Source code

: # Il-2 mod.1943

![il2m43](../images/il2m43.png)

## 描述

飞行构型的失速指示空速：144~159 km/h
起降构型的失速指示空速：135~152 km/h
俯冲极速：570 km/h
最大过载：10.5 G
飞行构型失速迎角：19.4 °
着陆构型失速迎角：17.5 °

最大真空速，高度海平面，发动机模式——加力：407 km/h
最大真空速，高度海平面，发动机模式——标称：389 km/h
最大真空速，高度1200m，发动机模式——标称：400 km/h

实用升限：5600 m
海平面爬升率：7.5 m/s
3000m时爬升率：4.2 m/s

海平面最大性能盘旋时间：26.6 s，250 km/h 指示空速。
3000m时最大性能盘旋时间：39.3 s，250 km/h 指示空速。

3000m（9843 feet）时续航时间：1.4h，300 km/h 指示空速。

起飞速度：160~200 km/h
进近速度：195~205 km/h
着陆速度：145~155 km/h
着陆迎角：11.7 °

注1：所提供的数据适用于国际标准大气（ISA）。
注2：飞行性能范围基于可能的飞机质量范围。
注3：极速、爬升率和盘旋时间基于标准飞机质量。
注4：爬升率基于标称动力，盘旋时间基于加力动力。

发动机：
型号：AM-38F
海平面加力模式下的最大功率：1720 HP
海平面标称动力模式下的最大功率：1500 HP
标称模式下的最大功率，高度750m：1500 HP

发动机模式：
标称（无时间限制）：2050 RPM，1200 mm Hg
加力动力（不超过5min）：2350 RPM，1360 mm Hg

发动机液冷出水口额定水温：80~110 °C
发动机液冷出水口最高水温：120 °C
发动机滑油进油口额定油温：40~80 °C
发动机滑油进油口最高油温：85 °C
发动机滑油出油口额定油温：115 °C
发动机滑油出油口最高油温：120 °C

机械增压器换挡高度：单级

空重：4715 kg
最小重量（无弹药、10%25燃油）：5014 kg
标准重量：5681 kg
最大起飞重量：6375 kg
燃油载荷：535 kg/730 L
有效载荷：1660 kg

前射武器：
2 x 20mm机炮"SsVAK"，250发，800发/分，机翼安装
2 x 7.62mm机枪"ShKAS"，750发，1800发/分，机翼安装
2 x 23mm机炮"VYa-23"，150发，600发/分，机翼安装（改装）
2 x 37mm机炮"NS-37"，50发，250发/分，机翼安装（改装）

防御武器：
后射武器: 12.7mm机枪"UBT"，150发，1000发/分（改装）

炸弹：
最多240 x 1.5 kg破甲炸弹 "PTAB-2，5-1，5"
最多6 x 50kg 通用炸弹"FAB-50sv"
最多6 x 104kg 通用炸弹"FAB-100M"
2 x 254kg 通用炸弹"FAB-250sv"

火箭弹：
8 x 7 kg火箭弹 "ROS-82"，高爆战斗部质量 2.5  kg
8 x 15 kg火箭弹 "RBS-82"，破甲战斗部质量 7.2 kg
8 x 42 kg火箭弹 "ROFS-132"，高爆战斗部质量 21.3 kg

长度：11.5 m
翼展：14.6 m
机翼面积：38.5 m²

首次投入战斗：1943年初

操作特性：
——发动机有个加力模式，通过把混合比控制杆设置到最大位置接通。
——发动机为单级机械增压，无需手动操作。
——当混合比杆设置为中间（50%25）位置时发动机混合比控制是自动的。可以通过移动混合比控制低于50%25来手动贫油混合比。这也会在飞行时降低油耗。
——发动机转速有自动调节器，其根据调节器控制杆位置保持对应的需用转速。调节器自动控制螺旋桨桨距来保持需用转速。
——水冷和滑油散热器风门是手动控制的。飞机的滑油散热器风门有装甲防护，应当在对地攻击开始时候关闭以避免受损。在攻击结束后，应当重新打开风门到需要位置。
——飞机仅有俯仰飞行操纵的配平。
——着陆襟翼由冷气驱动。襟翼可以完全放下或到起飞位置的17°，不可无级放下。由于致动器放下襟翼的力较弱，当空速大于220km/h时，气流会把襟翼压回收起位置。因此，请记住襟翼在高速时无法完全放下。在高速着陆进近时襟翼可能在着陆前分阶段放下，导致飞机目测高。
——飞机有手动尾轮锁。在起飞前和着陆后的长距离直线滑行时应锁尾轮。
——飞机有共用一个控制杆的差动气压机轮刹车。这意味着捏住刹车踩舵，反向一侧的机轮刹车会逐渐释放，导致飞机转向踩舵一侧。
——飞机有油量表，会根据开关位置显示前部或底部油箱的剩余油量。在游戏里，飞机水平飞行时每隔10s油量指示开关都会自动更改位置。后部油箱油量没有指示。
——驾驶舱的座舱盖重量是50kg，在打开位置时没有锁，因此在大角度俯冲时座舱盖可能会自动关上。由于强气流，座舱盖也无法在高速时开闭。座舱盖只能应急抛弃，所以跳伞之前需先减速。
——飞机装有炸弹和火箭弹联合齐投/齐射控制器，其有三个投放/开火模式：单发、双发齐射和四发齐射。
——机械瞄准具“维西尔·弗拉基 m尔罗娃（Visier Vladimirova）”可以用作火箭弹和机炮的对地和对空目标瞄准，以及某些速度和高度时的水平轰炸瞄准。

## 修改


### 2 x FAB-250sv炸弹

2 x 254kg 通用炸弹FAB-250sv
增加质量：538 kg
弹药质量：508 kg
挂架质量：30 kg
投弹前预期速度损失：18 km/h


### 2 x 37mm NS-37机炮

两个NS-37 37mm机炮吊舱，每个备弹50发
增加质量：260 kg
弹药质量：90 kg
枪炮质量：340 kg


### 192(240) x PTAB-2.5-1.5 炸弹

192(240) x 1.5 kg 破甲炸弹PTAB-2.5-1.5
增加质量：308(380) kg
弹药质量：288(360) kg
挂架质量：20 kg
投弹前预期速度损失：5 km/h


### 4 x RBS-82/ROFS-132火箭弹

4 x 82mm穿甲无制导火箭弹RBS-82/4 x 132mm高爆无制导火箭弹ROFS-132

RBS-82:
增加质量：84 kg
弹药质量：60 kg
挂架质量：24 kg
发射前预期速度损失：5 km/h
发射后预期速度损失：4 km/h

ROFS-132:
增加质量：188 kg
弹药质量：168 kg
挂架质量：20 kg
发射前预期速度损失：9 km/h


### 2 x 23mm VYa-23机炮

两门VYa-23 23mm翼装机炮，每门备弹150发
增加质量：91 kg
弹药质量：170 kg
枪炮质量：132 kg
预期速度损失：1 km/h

———

**What you should do**: Could you retype exactly the lines from the first one of the records through the line containing "注2：飞行性能范围基于可能的飞机质量范围。", both included, and nothing more?

**Written reply**:
Source code

: # Il-2 mod.1943

![il2m43](../images/il2m43.png)

## 描述

飞行构型的失速指示空速：144~159 km/h
起降构型的失速指示空速：135~152 km/h
俯冲极速：570 km/h
最大过载：10.5 G
飞行构型失速迎角：19.4 °
着陆构型失速迎角：17.5 °

最大真空速，高度海平面，发动机模式——加力：407 km/h
最大真空速，高度海平面，发动机模式——标称：389 km/h
最大真空速，高度1200m，发动机模式——标称：400 km/h

实用升限：5600 m
海平面爬升率：7.5 m/s
3000m时爬升率：4.2 m/s

海平面最大性能盘旋时间：26.6 s，250 km/h 指示空速。
3000m时最大性能盘旋时间：39.3 s，250 km/h 指示空速。

3000m（9843 feet）时续航时间：1.4h，300 km/h 指示空速。

起飞速度：160~200 km/h
进近速度：195~205 km/h
着陆速度：145~155 km/h
着陆迎角：11.7 °

注1：所提供的数据适用于国际标准大气（ISA）。
注2：飞行性能范围基于可能的飞机质量范围。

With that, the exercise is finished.